CSS shape-margin Property
Description
The shape-margin property controls an extra offset applied to a geometric shape used for wrapping inline content around an element. Instead of changing the element’s own box, it expands or contracts the shape that the layout engine uses to decide where text and other inline content are allowed to flow. This makes it possible to create a breathing room or an exclusion zone around irregular shapes (for example, images with non-rectangular silhouettes) without altering the element’s physical margins or position.

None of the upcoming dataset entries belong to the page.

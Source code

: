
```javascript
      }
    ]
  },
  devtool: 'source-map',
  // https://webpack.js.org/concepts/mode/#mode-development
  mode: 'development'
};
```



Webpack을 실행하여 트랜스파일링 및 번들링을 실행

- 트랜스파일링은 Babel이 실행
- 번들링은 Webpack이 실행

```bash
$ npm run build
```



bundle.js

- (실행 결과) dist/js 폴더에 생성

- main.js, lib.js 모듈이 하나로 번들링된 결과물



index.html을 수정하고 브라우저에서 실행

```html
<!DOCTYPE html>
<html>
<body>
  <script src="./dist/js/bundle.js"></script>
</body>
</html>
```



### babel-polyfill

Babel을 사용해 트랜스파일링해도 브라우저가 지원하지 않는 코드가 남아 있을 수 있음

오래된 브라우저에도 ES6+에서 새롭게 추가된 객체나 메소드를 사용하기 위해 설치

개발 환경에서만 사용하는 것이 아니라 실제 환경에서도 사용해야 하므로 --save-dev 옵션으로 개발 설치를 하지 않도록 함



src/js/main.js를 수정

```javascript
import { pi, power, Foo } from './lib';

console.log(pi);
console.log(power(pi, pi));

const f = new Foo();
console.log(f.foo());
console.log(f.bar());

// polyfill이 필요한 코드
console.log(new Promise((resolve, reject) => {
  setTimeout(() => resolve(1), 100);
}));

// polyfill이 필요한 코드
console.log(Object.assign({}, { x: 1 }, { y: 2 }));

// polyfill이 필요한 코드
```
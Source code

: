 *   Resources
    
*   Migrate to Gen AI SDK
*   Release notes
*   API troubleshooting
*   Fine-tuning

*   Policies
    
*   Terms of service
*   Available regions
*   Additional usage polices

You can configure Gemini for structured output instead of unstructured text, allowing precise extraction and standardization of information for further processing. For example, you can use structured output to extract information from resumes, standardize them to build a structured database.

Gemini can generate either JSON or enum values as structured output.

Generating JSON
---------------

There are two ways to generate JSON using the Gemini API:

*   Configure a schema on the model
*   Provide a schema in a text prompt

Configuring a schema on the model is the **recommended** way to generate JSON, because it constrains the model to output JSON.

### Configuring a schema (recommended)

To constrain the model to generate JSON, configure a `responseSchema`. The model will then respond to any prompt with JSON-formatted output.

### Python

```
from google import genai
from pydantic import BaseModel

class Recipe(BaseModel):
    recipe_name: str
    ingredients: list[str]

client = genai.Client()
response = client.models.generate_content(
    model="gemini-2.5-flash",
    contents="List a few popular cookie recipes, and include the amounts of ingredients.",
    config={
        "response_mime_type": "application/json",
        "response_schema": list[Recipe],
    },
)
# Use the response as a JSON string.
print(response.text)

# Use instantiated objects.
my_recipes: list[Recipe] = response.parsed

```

Commonly used in conjunction with shape-outside, shape-margin adjusts the effective boundary used for text wrapping so designers can tune spacing between the float’s visual outline and surrounding text. Because it operates on the wrapping shape rather than the element box, it is especially useful when you want consistent visual padding around a clipped or irregular image without changing layout metrics that other elements depend on. It also pairs well with clipping or masking techniques, for example when you combine it with clip-path to create a padded exclusion area around a clipped region.
Practical scenarios include keeping captions or labels from touching the edges of an irregular graphic, compensating for anti-aliased edges or drop shadows so wrapped text doesn’t appear too close, and fine-tuning the flow of multi-column text around floated artwork or decorative shapes. Because shape-margin only alters the wrapping shape, it won’t shift the float itself — if you need to move the element’s box you should use normal box-model properties like margin or positioning. When used alongside traditional floats (see float), it gives designers precise control over text flow without introducing layout side effects that direct margin changes can cause.
Be mindful that large offsets can significantly change line breaks and the overall flow of text; increasing the shape gap may force more wrapping or create larger empty areas in columns. Also, because it modifies the logical shape used for wrapping rather than content sizing, interactions with other layout features (such as float clearance behavior or text alignment) can produce subtle differences across complex layouts — so test visually and adjust the offset to achieve the intended balance between readability and design.
Definition
- Initial value
- 0
- Applies to
- Floats
- Inherited
- No
- Computed value
- as specified, but with relative lengths converted into absolute lengths
- Animatable
- Yes
- JavaScript syntax
- object.style.shapeMargin
Syntax
shape-margin = <length-percentage>
Values
- <length-percentage>Sets the margin of the shape to a <length> value or to a <percentage> of the width of the element's containing block.
Example
Browser Support
The following information will show you the current browser support for the CSS shape-margin property. Hover over a browser icon to see the version that first introduced support for this CSS property.
This property is supported by all modern browsers.